### Your goal
Print every record exactly as it appears. Leave the pictures out.

Material for this exercise section start

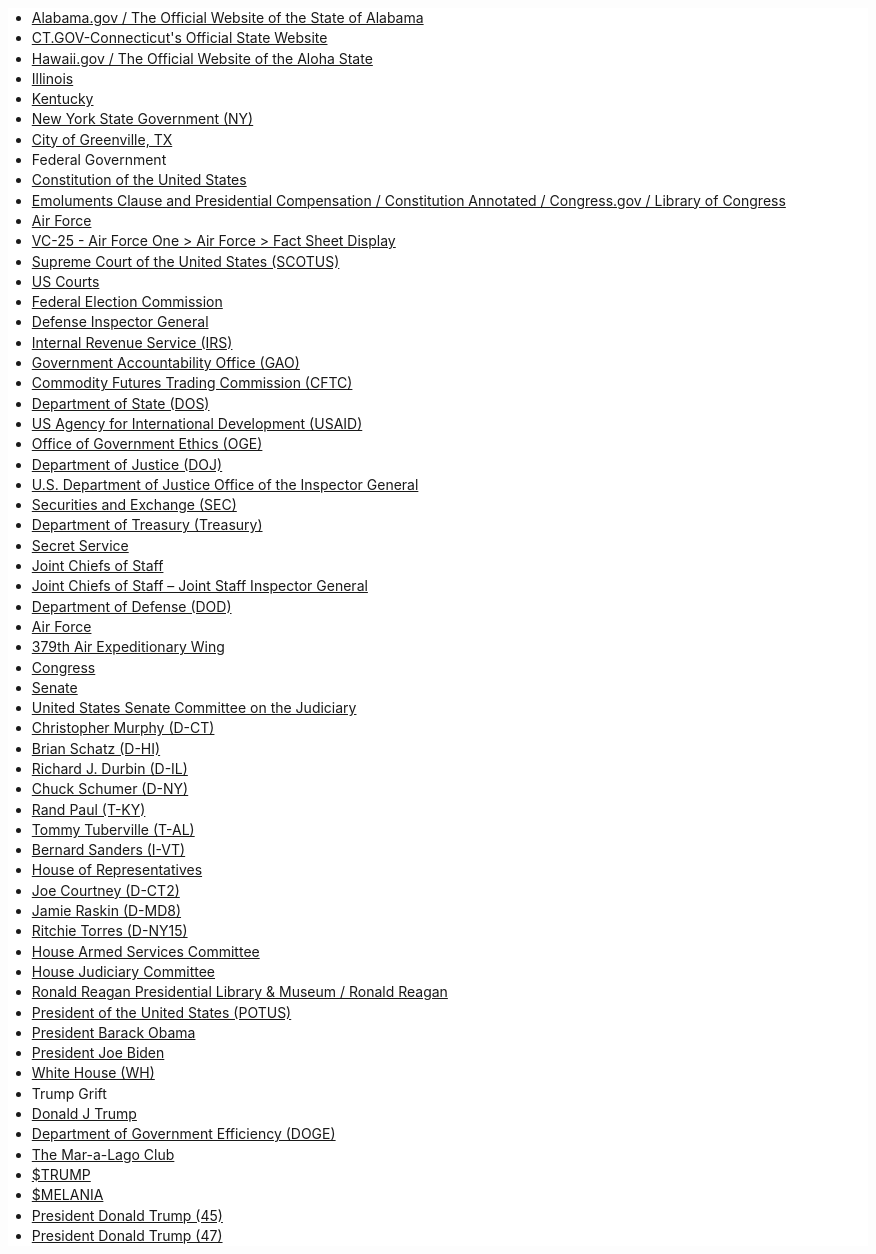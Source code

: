 - [Alabama.gov / The Official Website of the State of Alabama](https://www.alabama.gov/)
- [CT.GOV-Connecticut's Official State Website](https://portal.ct.gov/)
- [Hawaii.gov / The Official Website of the Aloha State](https://portal.ehawaii.gov/)
- [Illinois](https://www.illinois.gov/)
- [Kentucky](https://kentucky.gov/Pages/home.aspx)
- [New York State Government (NY)](https://www.ny.gov/)
- [City of Greenville, TX](https://www.ci.greenville.tx.us/)
- Federal Government 
- [Constitution of the United States](https://constitution.congress.gov/)
- [Emoluments Clause and Presidential Compensation / Constitution Annotated / Congress.gov / Library of Congress](https://constitution.congress.gov/browse/essay/artII-S1-C7-1/ALDE_00000233/)
- [Air Force](https://www.af.mil/)
- [VC-25 - Air Force One > Air Force > Fact Sheet Display](https://www.af.mil/About-Us/Fact-Sheets/Display/Article/104588/vc-25-air-force-one/) 
- [Supreme Court of the United States (SCOTUS)](https://www.supremecourt.gov/)
- [US Courts](https://www.uscourts.gov/)
- [Federal Election Commission](https://www.fec.gov/)
- [Defense Inspector General](https://www.dodig.mil/)
- [Internal Revenue Service (IRS)](https://www.irs.gov/)
- [Government Accountability Office (GAO)](https://www.gao.gov/)
- [Commodity Futures Trading Commission (CFTC)](https://www.cftc.gov/)
- [Department of State (DOS)](https://www.state.gov/)
- [US Agency for International Development (USAID)](https://www.usaid.gov/)
- [Office of Government Ethics (OGE)](https://www.oge.gov/)
- [Department of Justice (DOJ)](https://www.justice.gov/)
- [U.S. Department of Justice Office of the Inspector General](https://oig.justice.gov/)
- [Securities and Exchange (SEC)](https://www.sec.gov/)
- [Department of Treasury (Treasury)](https://home.treasury.gov/)
- [Secret Service](https://www.secretservice.gov/)
- [Joint Chiefs of Staff](https://www.jcs.mil)
- [Joint Chiefs of Staff – Joint Staff Inspector General](https://www.jcs.mil/About/Joint-Staff-Inspector-General/)
- [Department of Defense (DOD)](https://www.defense.gov/)
- [Air Force](https://www.af.mil/)
- [379th Air Expeditionary Wing](https://www.afcent.af.mil/Units/379th-Air-Expeditionary-Wing/)
- [Congress](https;//www.congress.gov/)
- [Senate](https://www.senate.gov/)
- [United States Senate Committee on the Judiciary](https://www.judiciary.senate.gov/)
- [Christopher Murphy (D-CT)](https://www.murphy.senate.gov/)
- [Brian Schatz (D-HI)](https://www.schatz.senate.gov/)
- [Richard J. Durbin (D-IL)](https://www.durbin.senate.gov/)
- [Chuck Schumer (D-NY)](https://www.schumer.senate.gov/)
- [Rand Paul (T-KY)](https://www.paul.senate.gov/)
- [Tommy Tuberville (T-AL)](https://www.tuberville.senate.gov/)
- [Bernard Sanders (I-VT)](https://www.sanders.senate.gov/)
- [House of Representatives](https://www.house.gov/)
- [Joe Courtney (D-CT2)](https://courtney.house.gov/)
- [Jamie Raskin (D-MD8)](https://raskin.house.gov/)
- [Ritchie Torres (D-NY15)](https://ritchietorres.house.gov/)
- [House Armed Services Committee](https://armedservices.house.gov/)
- [House Judiciary Committee](http://judiciary.house.gov/)
- [Ronald Reagan Presidential Library & Museum / Ronald Reagan](https://www.reaganlibrary.gov/)
- [President of the United States (POTUS)](https://www.whitehouse.gov/)
- [President Barack Obama](https://obamawhitehouse.archives.gov/)
- [President Joe Biden](https://bidenwhitehouse.archives.gov/)
- [White House (WH)](https://www.whitehouse.gov/)
- Trump Grift
- [Donald J Trump](https://www.donaldjtrump.com/)
- [Department of Government Efficiency (DOGE)](https://www.doge.gov/)
- [The Mar-a-Lago Club](https://www.maralagoclub.com/)
- [$TRUMP](https://gettrumpmemes.com/)
- [$MELANIA](https://melaniameme.com/)
- [President Donald Trump (45)](https://trumpwhitehouse.archives.gov/)
- [President Donald Trump (47)](https://www.whitehouse.gov/administration/donald-j-trump/)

Material for this exercise section end

### Reply to the exercise
Source code

: - [Alabama.gov / The Official Website of the State of Alabama](https://www.alabama.gov/)
- [CT.GOV-Connecticut's Official State Website](https://portal.ct.gov/)
- [Hawaii.gov / The Official Website of the Aloha State](https://portal.ehawaii.gov/)
- [Illinois](https://www.illinois.gov/)
- [Kentucky](https://kentucky.gov/Pages/home.aspx)
- [New York State Government (NY)](https://www.ny.gov/)
- [City of Greenville, TX](https://www.ci.greenville.tx.us/)
- Federal Government 
- [Constitution of the United States](https://constitution.congress.gov/)
- [Emoluments Clause and Presidential Compensation / Constitution Annotated / Congress.gov / Library of Congress](https://constitution.congress.gov/browse/essay/artII-S1-C7-1/ALDE_00000233/)
- [Air Force](https://www.af.mil/)
- [VC-25 - Air Force One > Air Force > Fact Sheet Display](https://www.af.mil/About-Us/Fact-Sheets/Display/Article/104588/vc-25-air-force-one/) 
- [Supreme Court of the United States (SCOTUS)](https://www.supremecourt.gov/)
- [US Courts](https://www.uscourts.gov/)
- [Federal Election Commission](https://www.fec.gov/)
- [Defense Inspector General](https://www.dodig.mil/)
- [Internal Revenue Service (IRS)](https://www.irs.gov/)
- [Government Accountability Office (GAO)](https://www.gao.gov/)
- [Commodity Futures Trading Commission (CFTC)](https://www.cftc.gov/)
- [Department of State (DOS)](https://www.state.gov/)
- [US Agency for International Development (USAID)](https://www.usaid.gov/)
- [Office of Government Ethics (OGE)](https://www.oge.gov/)
- [Department of Justice (DOJ)](https://www.justice.gov/)
- [U.S. Department of Justice Office of the Inspector General](https://oig.justice.gov/)
- [Securities and Exchange (SEC)](https://www.sec.gov/)
- [Department of Treasury (Treasury)](https://home.treasury.gov/)
- [Secret Service](https://www.secretservice.gov/)
- [Joint Chiefs of Staff](https://www.jcs.mil)
- [Joint Chiefs of Staff – Joint Staff Inspector General](https://www.jcs.mil/About/Joint-Staff-Inspector-General/)
- [Department of Defense (DOD)](https://www.defense.gov/)
- [Air Force](https://www.af.mil/)
- [379th Air Expeditionary Wing](https://www.afcent.af.mil/Units/379th-Air-Expeditionary-Wing/)
- [Congress](https;//www.congress.gov/)
- [Senate](https://www.senate.gov/)
- [United States Senate Committee on the Judiciary](https://www.judiciary.senate.gov/)
- [Christopher Murphy (D-CT)](https://www.murphy.senate.gov/)
- [Brian Schatz (D-HI)](https://www.schatz.senate.gov/)
- [Richard J. Durbin (D-IL)](https://www.durbin.senate.gov/)
- [Chuck Schumer (D-NY)](https://www.schumer.senate.gov/)
- [Rand Paul (T-KY)](https://www.paul.senate.gov/)
- [Tommy Tuberville (T-AL)](https://www.tuberville.senate.gov/)
- [Bernard Sanders (I-VT)](https://www.sanders.senate.gov/)
- [House of Representatives](https://www.house.gov/)
- [Joe Courtney (D-CT2)](https://courtney.house.gov/)
- [Jamie Raskin (D-MD8)](https://raskin.house.gov/)
- [Ritchie Torres (D-NY15)](https://ritchietorres.house.gov/)
- [House Armed Services Committee](https://armedservices.house.gov/)
- [House Judiciary Committee](http://judiciary.house.gov/)
- [Ronald Reagan Presidential Library & Museum / Ronald Reagan](https://www.reaganlibrary.gov/)
- [President of the United States (POTUS)](https://www.whitehouse.gov/)
- [President Barack Obama](https://obamawhitehouse.archives.gov/)
- [President Joe Biden](https://bidenwhitehouse.archives.gov/)
- [White House (WH)](https://www.whitehouse.gov/)
- Trump Grift
- [Donald J Trump](https://www.donaldjtrump.com/)
- [Department of Government Efficiency (DOGE)](https://www.doge.gov/)
- [The Mar-a-Lago Club](https://www.maralagoclub.com/)
- [$TRUMP](https://gettrumpmemes.com/)
- [$MELANIA](https://melaniameme.com/)
- [President Donald Trump (45)](https://trumpwhitehouse.archives.gov/)
- [President Donald Trump (47)](https://www.whitehouse.gov/administration/donald-j-trump/)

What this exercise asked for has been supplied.